Les teníamos cogidos de las pelotas. El negro del fondo estaba temblando, detrás del grandullón. Cuando lo pienso fríamente, la escena es muy curiosa. Imagínatelo: dos tipos con manchas de sangre hasta detrás de las orejas apuntando con una pistola a un grupo de cinco tíos enfundados en impecables trajes de cuatrocientos pavos por un aro de cebolla.
Joder, todo es culpa del bastardo de Liam. Una de las principales máximas cuando no quieres buscarte problemas es no hacer preguntas cuyas respuestas no quieres saber. El muy gilipollas tuvo que preguntar qué llevaban aquellos cinco bajo la chaqueta cuando uno de ellos se le adelantó en la cola del local. Liam tuvo que cogerle aquel maldito aro de cebolla para que nos viéramos envueltos en esta situación.

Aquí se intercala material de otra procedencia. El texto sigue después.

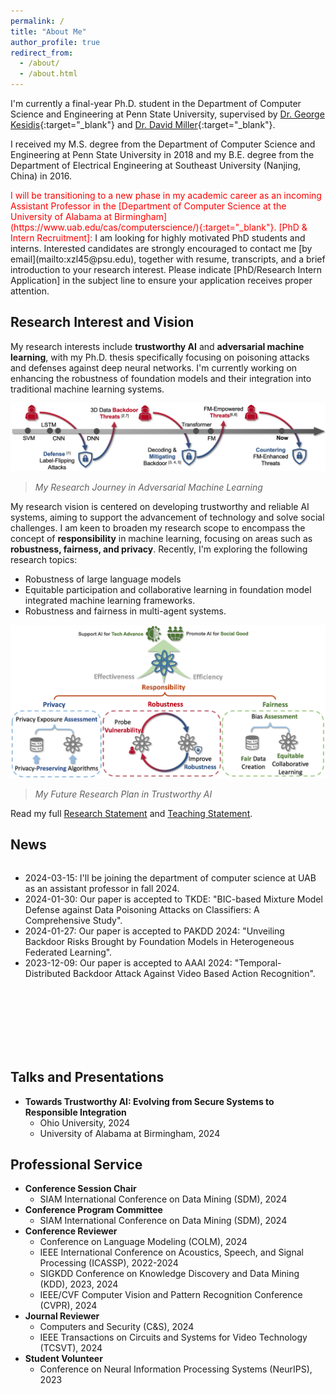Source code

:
```yaml
---
permalink: /
title: "About Me"
author_profile: true
redirect_from: 
  - /about/
  - /about.html
---
```


<!-- ## About Me -->

I'm currently a final-year Ph.D. student in the Department of Computer Science and Engineering at Penn State University, supervised by [Dr. George Kesidis](https://www.cse.psu.edu/~gik2/){:target="_blank"} and [Dr. David Miller](https://scholar.google.com/citations?user=0AvzzVoAAAAJ&hl=en){:target="_blank"}.


I received my M.S. degree from the Department of Computer Science and Engineering at Penn State University in 2018 and my B.E. degree from the Department of Electrical Engineering at Southeast University (Nanjing, China) in 2016.

<span style="color: red;">
I will be transitioning to a new phase in my academic career as an incoming Assistant Professor in the [Department of Computer Science at the University of Alabama at Birmingham](https://www.uab.edu/cas/computerscience/){:target="_blank"}.
</span>

<span style="color: red;">
[PhD & Intern Recruitment]:
</span>
I am looking for highly motivated PhD students and interns. Interested candidates are strongly encouraged to contact me [by email](mailto:xzl45@psu.edu), together with resume, transcripts, and a brief introduction to your research interest. Please indicate [PhD/Research Intern Application] in the subject line to ensure your application receives proper attention.
<!-- I am open to academic collaborations and please drop me an email if you are interested. -->


## Research Interest and Vision
<!-- ====== -->

My research interests include <strong>trustworthy AI</strong> and <strong>adversarial machine learning</strong>, with my Ph.D. thesis specifically focusing on poisoning attacks and defenses against deep neural networks. I'm currently working on enhancing the robustness of foundation models and their integration into traditional machine learning systems.

![My Research Journey in Adversarial Machine Learning](/images/past_work.png)
> *My Research Journey in Adversarial Machine Learning*

My research vision is centered on developing trustworthy and reliable AI systems, aiming to support the advancement of technology and solve social challenges. I am keen to broaden my research scope to encompass the concept of <strong>responsibility</strong> in machine learning, focusing on areas such as <strong>robustness, fairness, and privacy</strong>. Recently, I'm exploring the following research topics:
* Robustness of large language models
* Equitable participation and collaborative learning in foundation model integrated machine learning frameworks.
* Robustness and fairness in multi-agent systems.

![My Future Research Plan in Trustworthy AI](/images/future_research_complete.png)
> *My Future Research Plan in Trustworthy AI*

Read my full [Research Statement](/files/Research_Statement.pdf) and [Teaching Statement](/files/Teaching_Statement.pdf).

## News

<div style="height: 300px; overflow-y: scroll;">
  <ul>
    <li>2024-03-15: I'll be joining the department of computer science at UAB as an assistant professor in fall 2024. </li>
    <li>2024-01-30: Our paper is accepted to TKDE: "BIC-based Mixture Model Defense against Data Poisoning Attacks on Classifiers: A Comprehensive Study".</li>
    <li>2024-01-27: Our paper is accepted to PAKDD 2024: "Unveiling Backdoor Risks Brought by Foundation Models in Heterogeneous Federated Learning".</li>
    <li>2023-12-09: Our paper is accepted to AAAI 2024: "Temporal-Distributed Backdoor Attack Against Video Based Action Recognition".</li>
    <!-- <li>2023-01-25: Awarded research grant by the National Science Foundation.</li> -->
    <!-- Add more news items here -->
  </ul>
</div>


## Talks and Presentations
<ul>
    <li>
        <strong>Towards Trustworthy AI: Evolving from Secure Systems to Responsible Integration</strong>
        <ul>
            <li>Ohio University, 2024</li>
            <li>University of Alabama at Birmingham, 2024</li>
        </ul>
    </li>
</ul>


## Professional Service
<ul>
    <li>
        <strong>Conference Session Chair</strong>
        <ul>
            <li>SIAM International Conference on Data Mining (SDM), 2024</li>
        </ul>
    </li>
    <li>
        <strong>Conference Program Committee</strong>
        <ul>
            <li>SIAM International Conference on Data Mining (SDM), 2024</li>
        </ul>
    </li>
    <li>
        <strong>Conference Reviewer</strong>
        <ul>
            <li>Conference on Language Modeling (COLM), 2024</li>
            <li>IEEE International Conference on Acoustics, Speech, and Signal Processing (ICASSP), 2022-2024</li>
            <li>SIGKDD Conference on Knowledge Discovery and Data Mining (KDD), 2023, 2024</li>
            <li>IEEE/CVF Computer Vision and Pattern Recognition Conference (CVPR), 2024</li>
        </ul>
    </li>
    <li>
        <strong>Journal Reviewer</strong>
        <ul>
            <li>Computers and Security (C&S), 2024</li>
            <li>IEEE Transactions on Circuits and Systems for Video Technology (TCSVT), 2024</li>
        </ul>
    </li>
    <li>
        <strong>Student Volunteer</strong>
        <ul>
            <li>Conference on Neural Information Processing Systems (NeurIPS), 2023</li>
        </ul>
    </li>
</ul>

Siete pavos de pie en el mostrador de un establecimiento de comida rápida y unas veinte personas cagándose las patas abajo escondidas bajo sus mesas.
- Largaos antes de que vuestras familias maldigan el día en que os cruzásteis a estos señores —me decía el grandote. Irónico, teniendo en cuenta que su cuchillo multiusos dirigía una mirada suplicante a mi Glock 17.

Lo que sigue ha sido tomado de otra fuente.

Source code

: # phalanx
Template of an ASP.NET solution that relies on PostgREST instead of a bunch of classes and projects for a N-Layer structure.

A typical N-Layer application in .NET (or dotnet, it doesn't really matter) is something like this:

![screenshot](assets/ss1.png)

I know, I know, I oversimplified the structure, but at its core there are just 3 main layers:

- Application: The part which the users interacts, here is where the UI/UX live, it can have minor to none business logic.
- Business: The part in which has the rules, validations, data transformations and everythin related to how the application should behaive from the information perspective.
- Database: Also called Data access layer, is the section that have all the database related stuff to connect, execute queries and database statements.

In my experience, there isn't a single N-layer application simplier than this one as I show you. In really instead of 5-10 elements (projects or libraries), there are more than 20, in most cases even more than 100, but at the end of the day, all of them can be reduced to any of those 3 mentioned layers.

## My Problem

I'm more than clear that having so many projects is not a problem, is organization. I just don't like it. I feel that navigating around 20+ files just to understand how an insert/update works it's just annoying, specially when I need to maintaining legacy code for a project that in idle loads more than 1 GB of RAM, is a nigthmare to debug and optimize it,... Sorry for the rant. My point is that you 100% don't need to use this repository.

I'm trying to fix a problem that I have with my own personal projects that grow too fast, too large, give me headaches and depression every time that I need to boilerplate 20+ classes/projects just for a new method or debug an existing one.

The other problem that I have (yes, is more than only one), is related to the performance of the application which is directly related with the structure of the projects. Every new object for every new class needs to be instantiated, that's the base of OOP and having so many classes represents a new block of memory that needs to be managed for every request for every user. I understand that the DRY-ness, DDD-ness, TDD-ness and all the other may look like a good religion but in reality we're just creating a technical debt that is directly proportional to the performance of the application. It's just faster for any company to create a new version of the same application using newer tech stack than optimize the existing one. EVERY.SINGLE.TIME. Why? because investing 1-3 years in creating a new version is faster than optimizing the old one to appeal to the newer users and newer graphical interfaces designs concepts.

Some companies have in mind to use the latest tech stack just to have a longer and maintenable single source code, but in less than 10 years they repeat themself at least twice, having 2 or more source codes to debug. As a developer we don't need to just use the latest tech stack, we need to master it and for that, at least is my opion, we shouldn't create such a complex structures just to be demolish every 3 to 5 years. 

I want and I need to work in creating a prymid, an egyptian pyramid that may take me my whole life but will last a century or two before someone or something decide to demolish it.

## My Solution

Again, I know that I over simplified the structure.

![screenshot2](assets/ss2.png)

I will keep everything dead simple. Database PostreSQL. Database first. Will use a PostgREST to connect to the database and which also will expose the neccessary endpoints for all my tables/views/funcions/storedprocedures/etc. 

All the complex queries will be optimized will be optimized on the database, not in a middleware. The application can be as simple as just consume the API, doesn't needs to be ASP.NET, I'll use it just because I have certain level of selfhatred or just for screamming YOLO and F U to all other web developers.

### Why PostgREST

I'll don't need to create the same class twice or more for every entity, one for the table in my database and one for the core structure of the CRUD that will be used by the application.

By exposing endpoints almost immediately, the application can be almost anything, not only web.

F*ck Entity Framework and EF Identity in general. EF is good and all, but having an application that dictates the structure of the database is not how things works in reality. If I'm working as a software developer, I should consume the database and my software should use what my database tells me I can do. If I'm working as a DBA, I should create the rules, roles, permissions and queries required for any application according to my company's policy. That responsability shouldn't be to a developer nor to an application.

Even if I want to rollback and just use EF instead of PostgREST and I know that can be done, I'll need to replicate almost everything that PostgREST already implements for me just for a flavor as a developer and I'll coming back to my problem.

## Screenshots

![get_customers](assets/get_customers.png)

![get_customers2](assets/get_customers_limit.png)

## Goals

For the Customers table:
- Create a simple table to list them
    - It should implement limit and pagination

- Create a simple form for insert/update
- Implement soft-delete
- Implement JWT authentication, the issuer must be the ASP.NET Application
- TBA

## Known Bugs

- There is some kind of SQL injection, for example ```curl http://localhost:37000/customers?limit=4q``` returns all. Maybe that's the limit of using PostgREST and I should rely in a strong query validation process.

- Tienes muy malos modales. Pide perdón por haberte adelantado y todos podemos disfrutar de nuestro almuerzo olvidando esto.

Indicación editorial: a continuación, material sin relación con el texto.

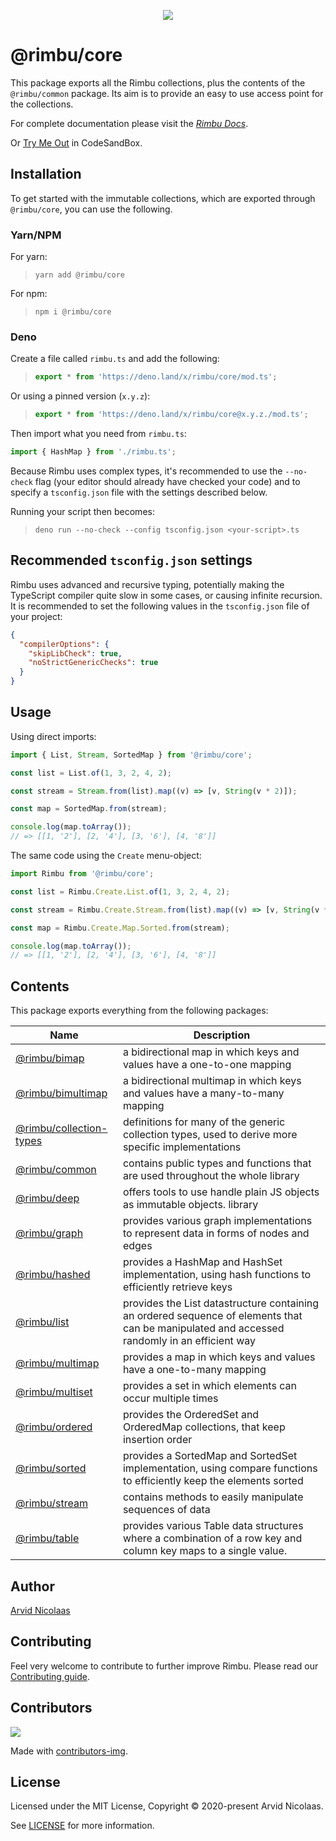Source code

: <p align="center">
    <img src="https://github.com/rimbu-org/rimbu/raw/main/assets/rimbu_logo.svg" />
</p>

# @rimbu/core

This package exports all the Rimbu collections, plus the contents of the `@rimbu/common` package. Its aim is to provide an easy to use access point for the collections.

For complete documentation please visit the _[Rimbu Docs](http://rimbu.org)_.

Or [Try Me Out](https://codesandbox.io/s/rimbu-sandbox-d4tbk?previewwindow=console&view=split&editorsize=65&moduleview=1&module=/src/index.ts) in CodeSandBox.

## Installation

To get started with the immutable collections, which are exported through `@rimbu/core`, you can use the following.

### Yarn/NPM

For yarn:

> `yarn add @rimbu/core`

For npm:

> `npm i @rimbu/core`

### Deno

Create a file called `rimbu.ts` and add the following:

> ```ts
> export * from 'https://deno.land/x/rimbu/core/mod.ts';
> ```

Or using a pinned version (`x.y.z`):

> ```ts
> export * from 'https://deno.land/x/rimbu/core@x.y.z./mod.ts';
> ```

Then import what you need from `rimbu.ts`:

```ts
import { HashMap } from './rimbu.ts';
```

Because Rimbu uses complex types, it's recommended to use the `--no-check` flag (your editor should already have checked your code) and to specify a `tsconfig.json` file with the settings described below.

Running your script then becomes:

> `deno run --no-check --config tsconfig.json <your-script>.ts`

## Recommended `tsconfig.json` settings

Rimbu uses advanced and recursive typing, potentially making the TypeScript compiler quite slow in some cases, or causing infinite recursion. It is recommended to set the following values in the `tsconfig.json` file of your project:

```json
{
  "compilerOptions": {
    "skipLibCheck": true,
    "noStrictGenericChecks": true
  }
}
```

## Usage

Using direct imports:

```ts
import { List, Stream, SortedMap } from '@rimbu/core';

const list = List.of(1, 3, 2, 4, 2);

const stream = Stream.from(list).map((v) => [v, String(v * 2)]);

const map = SortedMap.from(stream);

console.log(map.toArray());
// => [[1, '2'], [2, '4'], [3, '6'], [4, '8']]
```

The same code using the `Create` menu-object:

```ts
import Rimbu from '@rimbu/core';

const list = Rimbu.Create.List.of(1, 3, 2, 4, 2);

const stream = Rimbu.Create.Stream.from(list).map((v) => [v, String(v * 2)]);

const map = Rimbu.Create.Map.Sorted.from(stream);

console.log(map.toArray());
// => [[1, '2'], [2, '4'], [3, '6'], [4, '8']]
```

## Contents

This package exports everything from the following packages:

| Name                                           | Description                                                                                                                                  |
| ---------------------------------------------- | -------------------------------------------------------------------------------------------------------------------------------------------- |
| [@rimbu/bimap](../bimap)                       | a bidirectional map in which keys and values have a one-to-one mapping                                                                       |
| [@rimbu/bimultimap](../bimultimap)             | a bidirectional multimap in which keys and values have a many-to-many mapping                                                                |
| [@rimbu/collection-types](../collection-types) | definitions for many of the generic collection types, used to derive more specific implementations                                           |
| [@rimbu/common](../common)                     | contains public types and functions that are used throughout the whole library                                                               |
| [@rimbu/deep](../deep)                         | offers tools to use handle plain JS objects as immutable objects. library                                                                    |
| [@rimbu/graph](../graph)                       | provides various graph implementations to represent data in forms of nodes and edges                                                         |
| [@rimbu/hashed](../hashed)                     | provides a HashMap and HashSet implementation, using hash functions to efficiently retrieve keys                                             |
| [@rimbu/list](../list)                         | provides the List datastructure containing an ordered sequence of elements that can be manipulated and accessed randomly in an efficient way |
| [@rimbu/multimap](../multimap)                 | provides a map in which keys and values have a one-to-many mapping                                                                           |
| [@rimbu/multiset](../multiset)                 | provides a set in which elements can occur multiple times                                                                                    |
| [@rimbu/ordered](../ordered)                   | provides the OrderedSet and OrderedMap collections, that keep insertion order                                                                |
| [@rimbu/sorted](../sorted)                     | provides a SortedMap and SortedSet implementation, using compare functions to efficiently keep the elements sorted                           |
| [@rimbu/stream](../stream)                     | contains methods to easily manipulate sequences of data                                                                                      |
| [@rimbu/table](../table)                       | provides various Table data structures where a combination of a row key and column key maps to a single value.                               |

## Author

[Arvid Nicolaas](https://github.com/vitoke)

## Contributing

Feel very welcome to contribute to further improve Rimbu. Please read our [Contributing guide](../../CONTRIBUTING.md).

## Contributors

<img src = "https://contrib.rocks/image?repo=vitoke/iternal"/>

Made with [contributors-img](https://contrib.rocks).

## License

Licensed under the MIT License, Copyright © 2020-present Arvid Nicolaas.

See [LICENSE](./LICENSE) for more information.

Resultaba que uno de ellos tenía una placa de la policía falsa. Liam había estado trabajado con esos malnacidos lo suficiente como para identificar una copia tan barata. Tuvo que interesarse por ella. Tanto tiempo entre ellos ha acabado haciéndole tan mamonazo como ellos.
- El único que tiene malos modales aquí es el soplapollas de tu amigo —miró hacia atrás a sus compañeros—. Entiendo lo suficiente de Derecho como para saber que un robo contempla castigos más severos según la ley que el colarse en una jodida fila de un apestoso Kentucky Fried Chicken.
- Te equivocas —mi pistola seguía apuntándole—. Analicemos la situación: Hemos tenido un día horrible en el trabajo dando hostias a tipos que no conocemos y se nos ha abierto el apetito. Nos acercamos al sitio más cercano, hacemos quince minutos de cola. Es sábado y la gente no tiene nada mejor que hacer que ponerse hasta el culo de grasa. Por fin es nuestro turno, pero unos desgraciados se nos adelantan y piden unos malditos aros de cebolla. Son uno veinte, gracias. Pensemos en el modo de preparación: descongelar los aros de cebolla, echarlos en el aceite de la freidora, freír y servir. ¡Perfecto! Disfrute de su dolor de estómago y pase un buen día. ¿Qué nos puede llevar eso, cuatro minutos? Pongamos cinco o incluso seis, tú ganas. Cinco o seis minutos frente a los veinte que hemos estado mi amigo y yo aguantando el hedor de un jodido gordo delante esperando nuestro turno para que un grupo de cabrones se me planten delante.
Los cinco se miraron entre ellos, confundidos por mi aplastante razonamiento.
- Está bien —se pasó la lengua por los labios—. Tú ganas. Pero antes dadnos la jodida placa.
- No deberíais jugar con estas cosas. Podéis toparos con gentuza como nosotros —me giré hacia Liam—. ¿Les devolvemos su plastiquito?
Liam se rascó la cabeza.
- Antes debo daros algo... —dijo Liam mientras se metía la mano en su bolsillo derecho.
Entonces el de la derecha, el que parecía marica, sacó una pipa rápidamente. Estábamos jodidos.
Apreté el gatillo. No recordaba lo del retroceso, mierda. Me pilló despistado y me moví un poco hacia atrás. Fueron sólo unos centímetros, pero los suficientes como para que al maricón le diera tiempo de disparar su semiautomática. Mi bala hizo de la pared del local una bonita obra de arte abstracto, pero ellos me dieron en el abdomen. Era de esperar: los sitios de comida rápida me dejan dolor de tripa. Se largaron sin despedidse, pero lo cierto es que fueron muy considerados al dejarse sus aritos.
Por fin era nuestro turno para pedir, me moría de hambre.